The data come from Yelp, so indeed that limits our martial arts brothers and sisters who do not advertise their businesses on Yelp.

To pull the business data I wished to put on the map, I queried “martial arts” using yelpr using the below function called get_dataset. To see it, click the Code button. I used an lapply to get datasets for each of the cities I listed above and manually chose some more.

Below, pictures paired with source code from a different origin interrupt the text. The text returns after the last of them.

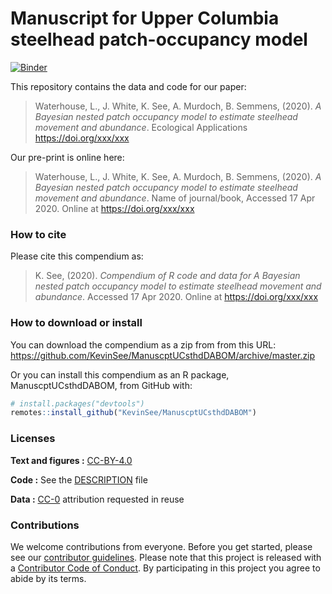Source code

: 
<!-- README.md is generated from README.Rmd. Please edit that file -->

# Manuscript for Upper Columbia steelhead patch-occupancy model

[![Binder](https://mybinder.org/badge_logo.svg)](https://mybinder.org/v2/gh/KevinSee/ManuscptUCsthdDABOM/master?urlpath=rstudio)

This repository contains the data and code for our paper:

> Waterhouse, L., J. White, K. See, A. Murdoch, B. Semmens, (2020). *A
> Bayesian nested patch occupancy model to estimate steelhead movement
> and abundance*. Ecological Applications <https://doi.org/xxx/xxx>

Our pre-print is online here:

> Waterhouse, L., J. White, K. See, A. Murdoch, B. Semmens, (2020). *A
> Bayesian nested patch occupancy model to estimate steelhead movement
> and abundance*. Name of journal/book, Accessed 17 Apr 2020. Online at
> <https://doi.org/xxx/xxx>

### How to cite

Please cite this compendium as:

> K. See, (2020). *Compendium of R code and data for A Bayesian nested
> patch occupancy model to estimate steelhead movement and abundance*.
> Accessed 17 Apr 2020. Online at <https://doi.org/xxx/xxx>

### How to download or install

You can download the compendium as a zip from from this URL:
<https://github.com/KevinSee/ManuscptUCsthdDABOM/archive/master.zip>

Or you can install this compendium as an R package, ManuscptUCsthdDABOM,
from GitHub with:

``` r
# install.packages("devtools")
remotes::install_github("KevinSee/ManuscptUCsthdDABOM")
```

### Licenses

**Text and figures :**
[CC-BY-4.0](http://creativecommons.org/licenses/by/4.0/)

**Code :** See the [DESCRIPTION](DESCRIPTION) file

**Data :** [CC-0](http://creativecommons.org/publicdomain/zero/1.0/)
attribution requested in reuse

### Contributions

We welcome contributions from everyone. Before you get started, please
see our [contributor guidelines](CONTRIBUTING.md). Please note that this
project is released with a [Contributor Code of Conduct](CONDUCT.md). By
participating in this project you agree to abide by its terms.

get_dataset <- function(norcal_location, write=FALSE) {
  this_location <- paste0(norcal_location, " CA")
  print(this_location)
  
  martial_arts <- business_search(api_key=yelp_key,
                                  location=this_location,
                                  term="martial arts",
                                  limit=50)
  
  martial_arts <- data.frame(martial_arts)
  martial_arts <- martial_arts %>% select(businesses.rating, businesses.name, businesses.location, businesses.coordinates, businesses.is_closed, businesses.review_count, businesses.categories)
  
  martial_arts <- cbind(martial_arts, martial_arts[,4], 
                         arts=sapply(1:nrow(martial_arts), function(k) 
                           paste0(martial_arts[k,]$businesses.categories[[1]]$title, collapse=" |&| "))) %>%
    select(-businesses.coordinates, -businesses.location, -businesses.categories)
  
  if (write) {
    write.csv(martial_arts, paste0("datasets/", paste0(strsplit(tolower(this_location), " ")[[1]], collapse="-"),".csv"))
  } else {
    martial_arts
  }
}

After lots of manual additions, I ended up writing a lot of files. For those of you who are new to using web tech, always save the info you scrape off of a website to your local disk! If not, you might get kicked off the site for excessive downloading. These are the cities I am including on my map.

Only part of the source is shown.